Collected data
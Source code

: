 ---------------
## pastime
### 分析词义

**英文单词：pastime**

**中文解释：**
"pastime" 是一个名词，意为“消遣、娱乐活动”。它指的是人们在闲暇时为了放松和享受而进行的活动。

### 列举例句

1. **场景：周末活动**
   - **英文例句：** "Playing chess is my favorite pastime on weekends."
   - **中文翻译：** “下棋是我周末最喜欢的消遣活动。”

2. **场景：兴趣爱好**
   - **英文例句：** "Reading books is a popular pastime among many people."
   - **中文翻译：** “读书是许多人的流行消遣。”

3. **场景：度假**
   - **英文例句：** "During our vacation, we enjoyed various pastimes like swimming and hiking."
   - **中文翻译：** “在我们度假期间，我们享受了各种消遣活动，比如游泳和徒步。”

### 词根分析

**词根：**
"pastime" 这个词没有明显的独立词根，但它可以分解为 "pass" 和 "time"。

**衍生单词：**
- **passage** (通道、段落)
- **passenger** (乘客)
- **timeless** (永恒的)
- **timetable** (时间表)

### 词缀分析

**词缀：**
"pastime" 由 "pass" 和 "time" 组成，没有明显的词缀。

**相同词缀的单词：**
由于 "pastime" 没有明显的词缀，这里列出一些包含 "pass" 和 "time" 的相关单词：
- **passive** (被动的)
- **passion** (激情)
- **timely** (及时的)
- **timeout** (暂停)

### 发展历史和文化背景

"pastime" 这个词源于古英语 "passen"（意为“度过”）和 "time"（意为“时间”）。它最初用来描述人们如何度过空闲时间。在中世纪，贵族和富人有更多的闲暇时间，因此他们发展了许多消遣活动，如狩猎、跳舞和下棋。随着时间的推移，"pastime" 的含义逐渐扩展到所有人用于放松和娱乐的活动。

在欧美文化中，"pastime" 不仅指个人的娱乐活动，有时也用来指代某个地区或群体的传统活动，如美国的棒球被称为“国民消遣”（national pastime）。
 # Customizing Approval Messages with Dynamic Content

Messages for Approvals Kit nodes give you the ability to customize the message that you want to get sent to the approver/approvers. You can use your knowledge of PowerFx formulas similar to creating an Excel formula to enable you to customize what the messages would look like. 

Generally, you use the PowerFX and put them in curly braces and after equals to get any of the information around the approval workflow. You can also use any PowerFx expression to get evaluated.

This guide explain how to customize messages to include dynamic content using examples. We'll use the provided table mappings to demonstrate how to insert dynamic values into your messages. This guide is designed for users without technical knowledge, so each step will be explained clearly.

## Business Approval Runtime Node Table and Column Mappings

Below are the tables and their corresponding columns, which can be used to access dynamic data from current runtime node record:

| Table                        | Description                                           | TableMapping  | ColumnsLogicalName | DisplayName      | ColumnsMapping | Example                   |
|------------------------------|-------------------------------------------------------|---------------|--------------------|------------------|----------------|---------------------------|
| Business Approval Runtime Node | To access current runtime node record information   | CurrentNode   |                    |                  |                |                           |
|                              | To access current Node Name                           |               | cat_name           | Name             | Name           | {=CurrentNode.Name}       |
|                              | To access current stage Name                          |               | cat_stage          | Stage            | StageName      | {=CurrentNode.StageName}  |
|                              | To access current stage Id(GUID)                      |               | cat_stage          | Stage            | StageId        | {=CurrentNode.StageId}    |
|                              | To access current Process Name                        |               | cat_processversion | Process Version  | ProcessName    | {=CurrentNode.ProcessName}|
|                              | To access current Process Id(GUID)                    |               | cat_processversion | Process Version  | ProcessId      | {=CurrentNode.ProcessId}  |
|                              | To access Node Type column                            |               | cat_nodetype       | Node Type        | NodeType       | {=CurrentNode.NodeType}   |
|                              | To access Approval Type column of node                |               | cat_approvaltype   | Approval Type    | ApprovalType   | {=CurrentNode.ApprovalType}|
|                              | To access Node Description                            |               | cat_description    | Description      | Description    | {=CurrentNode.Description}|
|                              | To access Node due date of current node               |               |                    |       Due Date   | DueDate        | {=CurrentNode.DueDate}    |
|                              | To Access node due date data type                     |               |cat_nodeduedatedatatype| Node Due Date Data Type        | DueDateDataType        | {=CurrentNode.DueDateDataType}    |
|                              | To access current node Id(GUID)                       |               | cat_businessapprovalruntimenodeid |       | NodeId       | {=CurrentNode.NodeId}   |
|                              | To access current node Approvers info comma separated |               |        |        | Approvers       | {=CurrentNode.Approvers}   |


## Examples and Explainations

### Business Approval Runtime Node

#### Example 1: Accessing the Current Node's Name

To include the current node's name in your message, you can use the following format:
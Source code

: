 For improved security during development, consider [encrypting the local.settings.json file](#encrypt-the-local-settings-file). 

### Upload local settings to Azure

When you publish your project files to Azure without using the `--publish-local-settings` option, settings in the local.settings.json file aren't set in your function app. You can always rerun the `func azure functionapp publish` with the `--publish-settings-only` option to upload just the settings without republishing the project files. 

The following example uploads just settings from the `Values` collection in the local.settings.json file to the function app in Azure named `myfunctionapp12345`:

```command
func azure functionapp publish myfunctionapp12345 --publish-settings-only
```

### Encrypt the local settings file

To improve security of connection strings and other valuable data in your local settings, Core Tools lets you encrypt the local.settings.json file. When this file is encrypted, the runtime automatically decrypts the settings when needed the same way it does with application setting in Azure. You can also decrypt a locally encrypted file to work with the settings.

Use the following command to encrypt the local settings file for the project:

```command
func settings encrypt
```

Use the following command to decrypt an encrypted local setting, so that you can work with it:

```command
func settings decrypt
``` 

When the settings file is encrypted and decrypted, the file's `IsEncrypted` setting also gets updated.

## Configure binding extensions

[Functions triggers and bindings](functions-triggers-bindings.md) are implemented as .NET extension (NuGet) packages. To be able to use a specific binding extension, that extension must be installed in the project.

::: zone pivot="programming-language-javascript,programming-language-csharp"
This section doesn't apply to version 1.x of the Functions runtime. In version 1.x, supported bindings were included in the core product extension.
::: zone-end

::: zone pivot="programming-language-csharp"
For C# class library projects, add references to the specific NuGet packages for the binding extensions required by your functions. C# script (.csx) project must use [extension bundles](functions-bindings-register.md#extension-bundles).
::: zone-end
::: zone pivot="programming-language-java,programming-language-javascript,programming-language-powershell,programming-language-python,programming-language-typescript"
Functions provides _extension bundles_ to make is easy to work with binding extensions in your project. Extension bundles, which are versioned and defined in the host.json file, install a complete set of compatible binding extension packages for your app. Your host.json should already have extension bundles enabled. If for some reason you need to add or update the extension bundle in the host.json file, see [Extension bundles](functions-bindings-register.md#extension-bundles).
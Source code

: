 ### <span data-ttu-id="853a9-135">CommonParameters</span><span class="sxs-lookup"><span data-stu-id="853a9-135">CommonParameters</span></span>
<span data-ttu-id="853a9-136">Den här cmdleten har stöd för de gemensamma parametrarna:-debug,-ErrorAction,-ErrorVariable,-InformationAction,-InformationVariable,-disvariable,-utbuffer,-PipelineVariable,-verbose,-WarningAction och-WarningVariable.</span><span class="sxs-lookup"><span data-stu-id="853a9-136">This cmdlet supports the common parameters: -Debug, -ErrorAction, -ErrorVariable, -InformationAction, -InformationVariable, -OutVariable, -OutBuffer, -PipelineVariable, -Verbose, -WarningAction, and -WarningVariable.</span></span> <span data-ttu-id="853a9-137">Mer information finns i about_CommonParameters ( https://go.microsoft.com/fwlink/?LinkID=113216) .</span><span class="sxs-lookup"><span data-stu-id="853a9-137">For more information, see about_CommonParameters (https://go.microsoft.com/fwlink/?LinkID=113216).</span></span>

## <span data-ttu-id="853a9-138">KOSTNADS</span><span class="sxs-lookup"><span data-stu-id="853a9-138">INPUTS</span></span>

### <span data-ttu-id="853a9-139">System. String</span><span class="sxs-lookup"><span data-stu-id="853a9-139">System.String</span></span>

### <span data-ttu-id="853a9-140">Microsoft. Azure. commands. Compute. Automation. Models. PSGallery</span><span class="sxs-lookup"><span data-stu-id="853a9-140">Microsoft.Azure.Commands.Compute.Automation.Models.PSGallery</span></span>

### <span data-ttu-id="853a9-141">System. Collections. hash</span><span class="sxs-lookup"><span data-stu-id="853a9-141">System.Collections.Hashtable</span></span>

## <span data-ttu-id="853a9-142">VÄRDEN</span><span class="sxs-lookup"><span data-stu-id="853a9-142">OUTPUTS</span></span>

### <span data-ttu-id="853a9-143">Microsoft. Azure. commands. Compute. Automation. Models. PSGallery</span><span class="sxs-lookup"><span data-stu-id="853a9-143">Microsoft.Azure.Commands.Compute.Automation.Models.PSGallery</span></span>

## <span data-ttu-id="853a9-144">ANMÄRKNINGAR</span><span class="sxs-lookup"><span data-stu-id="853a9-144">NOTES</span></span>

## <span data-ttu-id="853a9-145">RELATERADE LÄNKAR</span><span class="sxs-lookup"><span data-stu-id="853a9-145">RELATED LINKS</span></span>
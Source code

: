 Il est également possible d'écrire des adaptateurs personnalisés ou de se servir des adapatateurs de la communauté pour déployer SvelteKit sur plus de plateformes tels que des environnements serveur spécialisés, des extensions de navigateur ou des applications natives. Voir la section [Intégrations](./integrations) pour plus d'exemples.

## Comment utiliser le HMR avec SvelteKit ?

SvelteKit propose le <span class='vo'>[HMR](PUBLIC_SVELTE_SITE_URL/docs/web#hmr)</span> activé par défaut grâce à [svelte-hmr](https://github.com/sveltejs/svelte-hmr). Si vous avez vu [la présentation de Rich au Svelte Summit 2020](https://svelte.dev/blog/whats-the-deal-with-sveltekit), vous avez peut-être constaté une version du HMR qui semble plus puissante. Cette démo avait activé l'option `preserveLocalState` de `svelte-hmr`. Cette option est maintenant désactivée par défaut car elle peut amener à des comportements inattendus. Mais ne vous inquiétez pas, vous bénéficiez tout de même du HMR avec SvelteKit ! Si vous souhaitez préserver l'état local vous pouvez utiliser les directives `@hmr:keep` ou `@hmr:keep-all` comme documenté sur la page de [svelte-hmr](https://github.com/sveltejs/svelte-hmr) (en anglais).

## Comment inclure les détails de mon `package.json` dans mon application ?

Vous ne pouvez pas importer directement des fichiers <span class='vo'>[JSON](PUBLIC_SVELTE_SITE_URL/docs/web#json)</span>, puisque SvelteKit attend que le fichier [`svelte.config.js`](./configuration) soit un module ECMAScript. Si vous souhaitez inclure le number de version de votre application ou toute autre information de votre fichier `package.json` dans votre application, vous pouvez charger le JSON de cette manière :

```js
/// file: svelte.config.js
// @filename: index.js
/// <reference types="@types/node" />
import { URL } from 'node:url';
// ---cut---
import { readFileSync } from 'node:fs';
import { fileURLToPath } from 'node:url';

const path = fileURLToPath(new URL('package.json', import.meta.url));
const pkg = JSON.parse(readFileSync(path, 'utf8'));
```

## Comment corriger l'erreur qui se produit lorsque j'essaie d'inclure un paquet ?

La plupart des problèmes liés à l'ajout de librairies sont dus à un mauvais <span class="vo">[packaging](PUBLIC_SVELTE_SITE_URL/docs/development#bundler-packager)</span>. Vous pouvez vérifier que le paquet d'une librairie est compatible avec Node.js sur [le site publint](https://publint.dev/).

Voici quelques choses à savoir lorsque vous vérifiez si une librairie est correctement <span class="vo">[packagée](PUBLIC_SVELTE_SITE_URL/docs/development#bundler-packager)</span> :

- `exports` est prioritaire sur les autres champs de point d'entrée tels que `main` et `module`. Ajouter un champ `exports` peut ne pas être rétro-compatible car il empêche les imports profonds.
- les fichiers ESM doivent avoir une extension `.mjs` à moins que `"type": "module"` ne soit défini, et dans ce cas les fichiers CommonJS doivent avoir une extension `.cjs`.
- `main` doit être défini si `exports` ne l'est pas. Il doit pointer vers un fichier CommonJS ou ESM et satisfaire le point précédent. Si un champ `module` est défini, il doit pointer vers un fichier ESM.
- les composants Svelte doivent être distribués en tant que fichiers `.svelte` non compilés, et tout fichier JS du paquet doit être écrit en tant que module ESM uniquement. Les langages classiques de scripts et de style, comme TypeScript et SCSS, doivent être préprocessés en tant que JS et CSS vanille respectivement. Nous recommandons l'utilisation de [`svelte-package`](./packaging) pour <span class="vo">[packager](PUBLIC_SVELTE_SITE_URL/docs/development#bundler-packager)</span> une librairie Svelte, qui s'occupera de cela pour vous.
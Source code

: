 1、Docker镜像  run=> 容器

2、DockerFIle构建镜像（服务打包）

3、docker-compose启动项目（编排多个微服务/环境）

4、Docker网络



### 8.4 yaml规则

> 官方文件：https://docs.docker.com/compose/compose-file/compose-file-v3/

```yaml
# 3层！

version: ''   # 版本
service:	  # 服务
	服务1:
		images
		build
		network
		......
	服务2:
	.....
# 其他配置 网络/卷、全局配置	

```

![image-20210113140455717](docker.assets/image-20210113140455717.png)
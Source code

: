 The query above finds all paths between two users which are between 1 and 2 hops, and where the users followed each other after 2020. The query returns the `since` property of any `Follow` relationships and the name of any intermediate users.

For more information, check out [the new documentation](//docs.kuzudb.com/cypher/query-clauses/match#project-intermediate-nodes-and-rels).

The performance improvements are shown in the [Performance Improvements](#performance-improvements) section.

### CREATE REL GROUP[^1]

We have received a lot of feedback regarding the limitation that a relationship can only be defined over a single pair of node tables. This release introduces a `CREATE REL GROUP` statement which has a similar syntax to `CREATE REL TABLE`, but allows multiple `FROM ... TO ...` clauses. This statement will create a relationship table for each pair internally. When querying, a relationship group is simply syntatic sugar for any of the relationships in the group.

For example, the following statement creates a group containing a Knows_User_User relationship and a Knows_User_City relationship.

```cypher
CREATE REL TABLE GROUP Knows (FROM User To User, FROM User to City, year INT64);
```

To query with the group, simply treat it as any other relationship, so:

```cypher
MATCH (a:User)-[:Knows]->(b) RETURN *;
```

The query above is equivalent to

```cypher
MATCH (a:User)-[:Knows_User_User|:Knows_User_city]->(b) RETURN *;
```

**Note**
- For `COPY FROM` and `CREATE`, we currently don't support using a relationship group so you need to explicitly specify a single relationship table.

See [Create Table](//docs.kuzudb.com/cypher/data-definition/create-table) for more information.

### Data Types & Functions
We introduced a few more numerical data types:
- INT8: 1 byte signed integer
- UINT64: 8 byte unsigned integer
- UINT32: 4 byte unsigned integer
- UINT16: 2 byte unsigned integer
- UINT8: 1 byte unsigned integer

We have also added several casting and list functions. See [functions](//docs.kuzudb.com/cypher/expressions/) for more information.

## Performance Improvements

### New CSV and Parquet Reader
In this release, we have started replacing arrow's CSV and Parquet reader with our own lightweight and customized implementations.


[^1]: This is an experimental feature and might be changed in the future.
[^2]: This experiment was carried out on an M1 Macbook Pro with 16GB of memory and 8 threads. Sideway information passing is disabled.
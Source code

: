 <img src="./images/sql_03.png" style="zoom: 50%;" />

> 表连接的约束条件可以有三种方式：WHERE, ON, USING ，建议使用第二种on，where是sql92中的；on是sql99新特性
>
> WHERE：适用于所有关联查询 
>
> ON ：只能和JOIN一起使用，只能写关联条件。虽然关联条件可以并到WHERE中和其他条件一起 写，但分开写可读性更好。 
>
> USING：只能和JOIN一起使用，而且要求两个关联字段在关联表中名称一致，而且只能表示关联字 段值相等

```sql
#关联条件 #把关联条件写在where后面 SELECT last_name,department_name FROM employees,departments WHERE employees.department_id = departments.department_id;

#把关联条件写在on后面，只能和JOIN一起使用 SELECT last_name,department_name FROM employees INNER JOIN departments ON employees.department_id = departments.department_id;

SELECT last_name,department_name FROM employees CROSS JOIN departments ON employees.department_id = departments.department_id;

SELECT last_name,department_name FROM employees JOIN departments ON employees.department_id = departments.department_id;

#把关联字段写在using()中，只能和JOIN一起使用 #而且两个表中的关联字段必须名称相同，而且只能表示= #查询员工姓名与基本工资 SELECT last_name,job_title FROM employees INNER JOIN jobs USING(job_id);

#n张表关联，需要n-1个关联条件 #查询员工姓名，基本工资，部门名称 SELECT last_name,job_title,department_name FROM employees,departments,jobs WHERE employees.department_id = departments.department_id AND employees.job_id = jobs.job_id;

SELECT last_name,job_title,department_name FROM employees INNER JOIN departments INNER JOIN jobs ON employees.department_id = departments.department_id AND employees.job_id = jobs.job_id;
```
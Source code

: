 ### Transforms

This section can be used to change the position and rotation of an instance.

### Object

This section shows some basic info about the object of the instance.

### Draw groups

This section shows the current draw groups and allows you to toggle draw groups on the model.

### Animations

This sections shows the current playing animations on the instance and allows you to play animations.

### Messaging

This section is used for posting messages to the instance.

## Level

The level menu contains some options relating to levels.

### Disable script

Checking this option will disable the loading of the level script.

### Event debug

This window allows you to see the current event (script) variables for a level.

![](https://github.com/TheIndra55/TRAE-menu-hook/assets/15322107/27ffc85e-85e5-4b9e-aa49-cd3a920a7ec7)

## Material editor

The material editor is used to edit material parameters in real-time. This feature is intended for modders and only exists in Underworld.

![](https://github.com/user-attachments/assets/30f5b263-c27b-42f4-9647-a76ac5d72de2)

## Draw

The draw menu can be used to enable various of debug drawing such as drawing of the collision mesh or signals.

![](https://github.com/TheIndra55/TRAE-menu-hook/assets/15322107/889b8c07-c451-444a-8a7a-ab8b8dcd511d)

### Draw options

## Goal of the exercise
Copy the stretch of the records above that runs from the line with "due date of" through the line with "Access node due date data". Both end lines belong in the copy, and nothing else does.

## Result below
|                              | To access Node due date of current node               |               |                    |       Due Date   | DueDate        | {=CurrentNode.DueDate}    |
|                              | To Access node due date data type                     |               |cat_nodeduedatedatatype| Node Due Date Data Type        | DueDateDataType        | {=CurrentNode.DueDateDataType}    |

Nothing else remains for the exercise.